Tuesday, September 12, 2006

“Forgive your enemies as part of the price you pay for the privilege of being forgiven. Realize you are sometimes a pain in the neck yourself.”
(Sent by Glen H.) Don’t you find that it’s difficult to forgive those who are a pain in the neck? Now, you know how God feels. ;-) Jack

FROM D.R. IN L,M: Jack, Here’s one that is a nice companion to today’s WWs:
“If you wait for others to become worthy of being loved, you will wait for the rest of your life. Because they are waiting for you to love them so they can be worthy of your love. They need to be loved if they are to become better.” --Louis Evely (Our Prayer)

I find this especially hard. I have always had a problem with this part of "The Lord's Prayer."
"Forgive us our trespasses, as we forgive those who trespass against us."
I don't want God to forgive me as I forgive others.
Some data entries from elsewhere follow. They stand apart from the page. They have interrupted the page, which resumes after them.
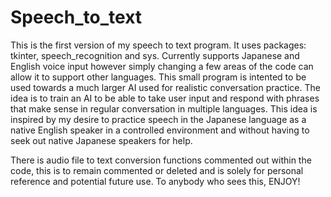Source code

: # Speech_to_text
This is the first version of my speech to text program.
It uses packages: tkinter, speech_recognition and sys.
Currently supports Japanese and English voice input however simply changing a few areas of the code can allow it to support other languages.
This small program is intented to be used towards a much larger AI used for realistic conversation practice.
The idea is to train an AI to be able to take user input and respond with phrases that make sense in regular conversation in multiple languages.
This idea is inspired by my desire to practice speech in the Japanese language as a native English speaker in a controlled environment and without having to seek out native Japanese speakers for help.

There is audio file to text conversion functions commented out within the code, this is to remain commented or deleted and is solely for personal reference and potential future use.
To anybody who sees this, ENJOY!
I want God to do better than that.

Monday, September 11, 2006

“Our greatest glory is not in never falling, but in rising every time we fall.”
(Confucius) Many of us recall sadly seeing falling buildings and falling airplanes five years ago. Our country remembers and our country shall recover. It’s the same way when we have “falls” in our personal lives. We shall recover! ;-) Jack

FROM FRED IN WISCONSIN....First Samuel . . . My son, keep sound wisdom and discretion; let them not escape from you sight, and they will be life for your soul and adornment for your neck. then you will walk on your way securely and your foot will not stumble. . . " I Sam 3:21 ff

Friday, September 08, 2006

“A good plan today is better than a perfect plan tomorrow.”
(George S. Patton) General Patton knew something about making plans and carrying them out at the expeditious time. That’s what made him a successful leader. Waffles are good on the breakfast table, but not on the battlefield. ;-) Jack

George Smith Patton, Jr. (November 11, 1885December 21, 1945) was a leading U.S. Army general in World War II. In his 36-year Army career, he was an advocate of armored warfare and commanded major units of North Africa, Sicily, and the European Theater of Operations. Many have viewed Patton as a pure and ferocious warrior, known by the nickname "Old Blood and Guts", a name given to him after a reporter misquoted his statement that it takes blood and brains to win a war. But history has left the image of a brilliant military leader whose record was also marred by insubordination and some periods of apparent instability. He once said, "Lead me, follow me, or get the hell out of my way."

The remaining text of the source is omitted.